PS/2 Mouse Hack Blinkenlights 1

One of the first things I did when I got my first Arduino was to create a little project which used an old PS/2 optical mouse I had in my computer junk box (stuff which "might be useful" and sits in the box for five years until "it can't possibly be useful"). The plan for this project was to have three red LEDs, controlled by mouse buttons, and two green LEDs, controlled by the scroll wheel. Completely useless, but hey, look at the blinking lights!

The junk

PS/2 refers to the connector type for the mouse. Other than this the mouse is a decent optical mouse much like modern USB connected mice. The PS/2 connector was a PC standard throughout the 1990s that was fairly quickly replaced by USB since 2000. USB has the advantage of being able to use any USB port available, rather than one mouse port, and is hot-pluggable.

To go with the mouse I also have a PS/2 socket (together with a serial port socket) from an old PC. These were wired to plugs that would have connected to a riser on a motherboard with the socket plate being exposed at the back of the PC (in a slot with the PCI cards). The socket is useful because I would not need to cut the mouse cable to experiment with it.

Green PS/2 plug in the PS/2 socket. The grey wire goes to a couple of black 4 socket plugs, into which jumper wires are inserted to connect to the breadboard and Arduino.
The PS/2 socket has a grey cable that leads to two four pin header plugs on the motherboard end, the four wires going into these are of different colours (why didn't they just use one four pin header for the four wires?). My research (on the internet) lead me to conclude that there was no standard for colours inside a PS/2 cable or for the pins on a motherboard connector, so the only standard thing was the socket itself.

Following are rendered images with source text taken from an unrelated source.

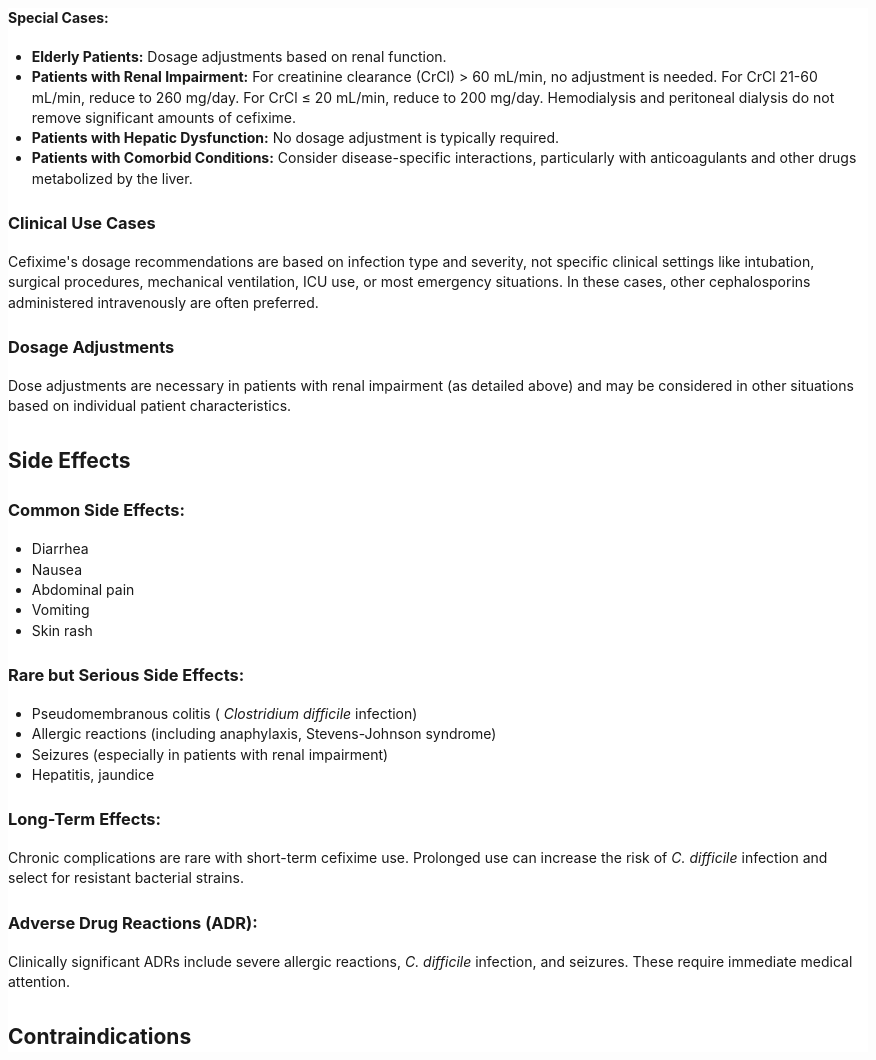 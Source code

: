 #### **Special Cases:**

* **Elderly Patients:** Dosage adjustments based on renal function.
* **Patients with Renal Impairment:** For creatinine clearance (CrCl) > 60 mL/min, no adjustment is needed.  For CrCl 21-60 mL/min, reduce to 260 mg/day. For CrCl ≤ 20 mL/min, reduce to 200 mg/day.  Hemodialysis and peritoneal dialysis do not remove significant amounts of cefixime.
* **Patients with Hepatic Dysfunction:**  No dosage adjustment is typically required.
* **Patients with Comorbid Conditions:** Consider disease-specific interactions, particularly with anticoagulants and other drugs metabolized by the liver.

### **Clinical Use Cases**

Cefixime's dosage recommendations are based on infection type and severity, not specific clinical settings like intubation, surgical procedures, mechanical ventilation, ICU use, or most emergency situations.  In these cases, other cephalosporins administered intravenously are often preferred.


### **Dosage Adjustments**

Dose adjustments are necessary in patients with renal impairment (as detailed above) and may be considered in other situations based on individual patient characteristics.



## **Side Effects**

### **Common Side Effects:**

* Diarrhea
* Nausea
* Abdominal pain
* Vomiting
* Skin rash


### **Rare but Serious Side Effects:**

* Pseudomembranous colitis ( *Clostridium difficile* infection)
* Allergic reactions (including anaphylaxis, Stevens-Johnson syndrome)
* Seizures (especially in patients with renal impairment)
* Hepatitis, jaundice


### **Long-Term Effects:**

Chronic complications are rare with short-term cefixime use. Prolonged use can increase the risk of *C. difficile* infection and select for resistant bacterial strains.

### **Adverse Drug Reactions (ADR):**

Clinically significant ADRs include severe allergic reactions, *C. difficile* infection, and seizures. These require immediate medical attention.


## **Contraindications**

The relation between the pins and the coloured wires had to be discovered by experiment with continuity testing. At this time I did not have a multimeter so I inserted jumper wires in the  header socket holes which would be connected to +5V one at a time to discover which pin the colour belonged to. I then made a simple circuit on the breadboard with an LED with a flying jumper wire from the anode of the LED. Plugging the flying lead into each of the holes in the socket, if it lit the LED then that indicated a match, this was noted and the jumper wire was disconnected at the header end and move to the next wire.

There is a good article about the PS/2 Connector on wikipedia.

PS/2 Socket (looking into socket)
PinSignalDescriptionColour
1+DATADataOrange
2NCNot connected
3GNDGroundRed
4Vcc+5 V DC at 275mAYellow
5+CLKClockGreen
6NCNot connected

Note there is no standard for the colours, this is what I discovered in my case, other cables may be different.